Annual report pursuant to Section 13 and 15(d)


12 Months Ended
Dec. 31, 2015
Line of Credit Facility [Abstract]  
Line of Credit - Roen Ventures

On March 1, 2013, the Company issued a Promissory Note (the “Note”) to Roen Ventures, LLC, a Nevada limited liability company (“Roen Ventures”), in exchange for loans provided and to be provided in the future in an amount of up to $2,000,000, subsequently increased to $6,000,000. As of December 31, 2013, the principal balance of the Note was $6,092,069. The Note was an unsecured obligation of the Company accruing interest at 5% that was due on July 25, 2015. As previously disclosed in our Current Report on Form 8-K filed with the SEC on July 31, 2013, the disinterested members of our Board of Directors (the “Board”) approved an amendment to the terms of the Note to increase the credit line to $6,000,000 and provide for the ability of Roen Ventures to convert, at its sole discretion, the outstanding balance of the Note into shares of the common stock of the Company at a conversion price determined following the conclusion of a valuation of the Company’s common stock. The valuation determined pursuant to ASC 718 Stock Compensation that the fair market value of our restricted common stock was $0.68 per share. On November 7, 2013, disinterested members of the Board approved an amendment to the Note to allow for conversion of the Note at a conversion price equal to $0.60 per share, which represents a discount of approximately 12% off the fair market value of our restricted common stock.

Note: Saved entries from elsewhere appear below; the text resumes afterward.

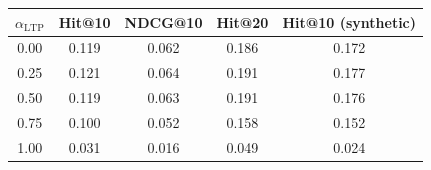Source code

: \begin{tabular}{ccccc}
\toprule
$\alpha_{\text{LTP}}$ & Hit@10 & NDCG@10 & Hit@20 & Hit@10 (synthetic) \\
\midrule
0.00 & 0.119 & 0.062 & 0.186 & 0.172 \\
0.25 & 0.121 & 0.064 & 0.191 & 0.177 \\
0.50 & 0.119 & 0.063 & 0.191 & 0.176 \\
0.75 & 0.100 & 0.052 & 0.158 & 0.152 \\
1.00 & 0.031 & 0.016 & 0.049 & 0.024 \\
\bottomrule
\end{tabular}
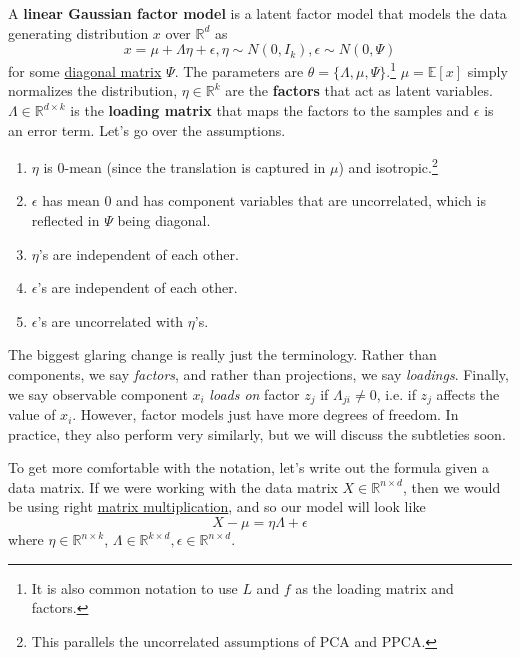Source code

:   \begin{definition}
    \label{def:linear-gaussian-factor-model}
 
    A \textbf{linear Gaussian factor model} is a latent factor model that models the data generating distribution $x$ over $\mathbb{R}^d$ as 
    \begin{equation}
      x = \mu + \Lambda \eta + \epsilon, \eta \sim N(0, I_k), \epsilon \sim N(0, \Psi)
    \end{equation}
    for some \hyperref[lin-def:diagonal-matrix]{diagonal matrix} $\Psi$. The parameters are $\theta = \{\Lambda, \mu, \Psi\}$.\footnote{It is also common notation to use $L$ and $f$ as the loading matrix and factors.} $\mu = \mathbb{E}[x]$ simply normalizes the distribution, $\eta \in \mathbb{R}^k$ are the \textbf{factors} that act as latent variables. $\Lambda \in \mathbb{R}^{d \times k}$ is the \textbf{loading matrix} that maps the factors to the samples and $\epsilon$ is an error term. 
    Let's go over the assumptions. 
    \begin{enumerate}
      \item  $\eta$ is $0$-mean (since the translation is captured in $\mu$) and isotropic.\footnote{This parallels the uncorrelated assumptions of PCA and PPCA.}
      \item $\epsilon$ has mean $0$ and has component variables that are uncorrelated, which is reflected in $\Psi$ being diagonal.
      \item $\eta$'s are independent of each other. 
      \item $\epsilon$'s are independent of each other. 
      \item $\epsilon$'s are uncorrelated with $\eta$'s. 
    \end{enumerate}
  \end{definition} 

  The biggest glaring change is really just the terminology. Rather than components, we say \textit{factors}, and rather than projections, we say \textit{loadings}. Finally, we say observable component $x_i$ \textit{loads on} factor $z_j$ if $\Lambda_{ji} \neq 0$, i.e. if $z_j$ affects the value of $x_i$. However, factor models just have more degrees of freedom. In practice, they also perform very similarly, but we will discuss the subtleties soon. 

  To get more comfortable with the notation, let's write out the formula given a data matrix. If we were working with the data matrix $X \in \mathbb{R}^{n \times d}$, then we would be using right \hyperref[lin-def:matrix-multiplication]{matrix multiplication}, and so our model will look like 
  \begin{equation}
    X - \mu = \eta \Lambda + \epsilon
  \end{equation}
  where $\eta \in \mathbb{R}^{n \times k}$, $\Lambda \in \mathbb{R}^{k \times d}, \epsilon \in \mathbb{R}^{n \times d}$. 


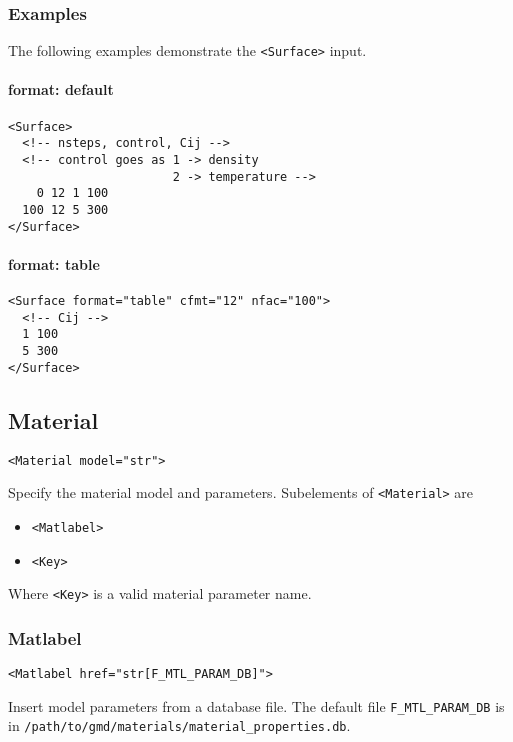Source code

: \documentclass[11pt]{report}
\newcommand{\tag}[1]{\texttt{<#1>}}
\begin{document}
\subsubsection{Examples}
The following examples demonstrate the \tag{Surface} input.

\paragraph{format: default}
\begin{verbatim}
<Surface>
  <!-- nsteps, control, Cij -->
  <!-- control goes as 1 -> density
                       2 -> temperature -->
    0 12 1 100
  100 12 5 300
</Surface>
\end{verbatim}

\paragraph{format: table}
\begin{verbatim}
<Surface format="table" cfmt="12" nfac="100">
  <!-- Cij -->
  1 100
  5 300
</Surface>
\end{verbatim}

\subsection{Material}
\begin{verbatim}
<Material model="str">
\end{verbatim}
%
Specify the material model and parameters. Subelements of \tag{Material} are
%
\begin{itemize}
  \item \tag{Matlabel}
  \item \tag{Key}
\end{itemize}
%
Where \tag{Key} is a valid material parameter name.

\subsubsection{Matlabel}
\begin{verbatim}
<Matlabel href="str[F_MTL_PARAM_DB]">
\end{verbatim}
%
Insert model parameters from a database file.  The default file
\verb|F_MTL_PARAM_DB| is in \verb|/path/to/gmd/materials/material_properties.db|.
\end{document}
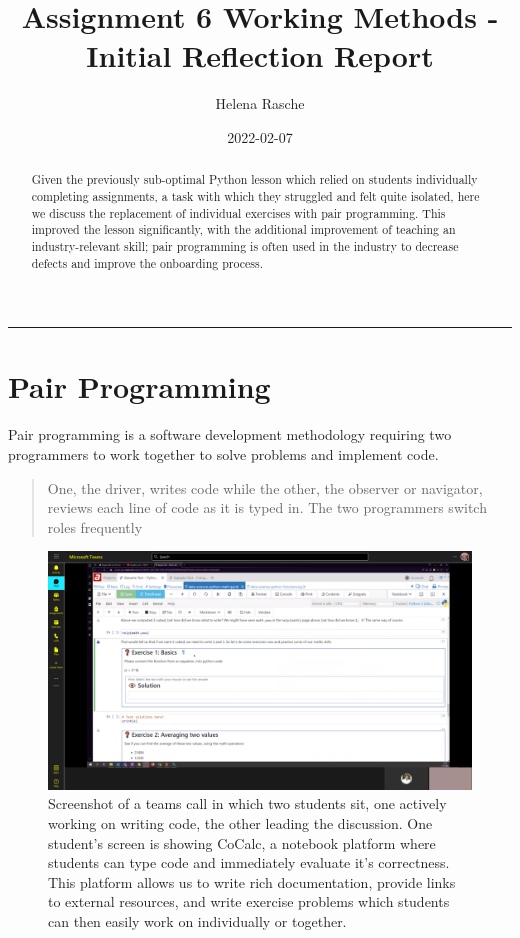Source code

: \documentclass[paper=a4,justified,a4paper]{tufte-handout}
\title{Assignment 6 Working Methods - Initial Reflection Report}
\author{Helena Rasche}
\date{2022-02-07}
\begin{document}
\maketitle
\begin{abstract}
Given the previously sub-optimal Python lesson which relied on students
individually completing assignments, a task with which they struggled
and felt quite isolated, here we discuss the replacement of individual
exercises with pair programming. This improved the lesson significantly,
with the additional improvement of teaching an industry-relevant skill;
pair programming is often used in the industry to decrease defects and
improve the onboarding process.
\end{abstract}
\noindent\rule{5in}{0.4pt}


\hypertarget{pair-programming}{%
\section{Pair Programming}\label{pair-programming}}

Pair programming is a software development methodology requiring two
programmers to work together to solve problems and implement code.

\begin{quote}
One, the driver, writes code while the other, the observer or navigator,
reviews each line of code as it is typed in. The two programmers switch
roles frequently \citep{Williams}
\end{quote}

\begin{figure}
\centering
\includegraphics{sharing.png}
\caption{Screenshot of a teams call in which two students sit, one
actively working on writing code, the other leading the discussion. One
student's screen is showing CoCalc, a notebook platform where students
can type code and immediately evaluate it's correctness. This platform
allows us to write rich documentation, provide links to external
resources, and write exercise problems which students can then easily
work on individually or together.}
\end{figure}
\end{document}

The Company has determined that the conversion feature is considered a beneficial conversion feature and determined its value on the date of the amendment for $6,000,000 on July 25, 2013 to be $800,000. The Company calculated the beneficial conversion feature at its intrinsic value. Accordingly, the beneficial conversion feature was accounted for as a debt discount to the Note and was amortized using the effective interest method as interest expense over the remaining life of the Note or upon conversion, if sooner. The amortization of debt discounts for the years ended December 31, 2015 and 2014 was $0 and $589,474, respectively, and is included in interest expense in the accompanying consolidated statements of operations.


On January 22, 2014, Roen Ventures LLC delivered a Notice of Election to Convert to Common Shares. As a result, in January 2014 the Company issued a total of 10,000,000 shares of the Company’s common stock under the terms of the Conversion Notice.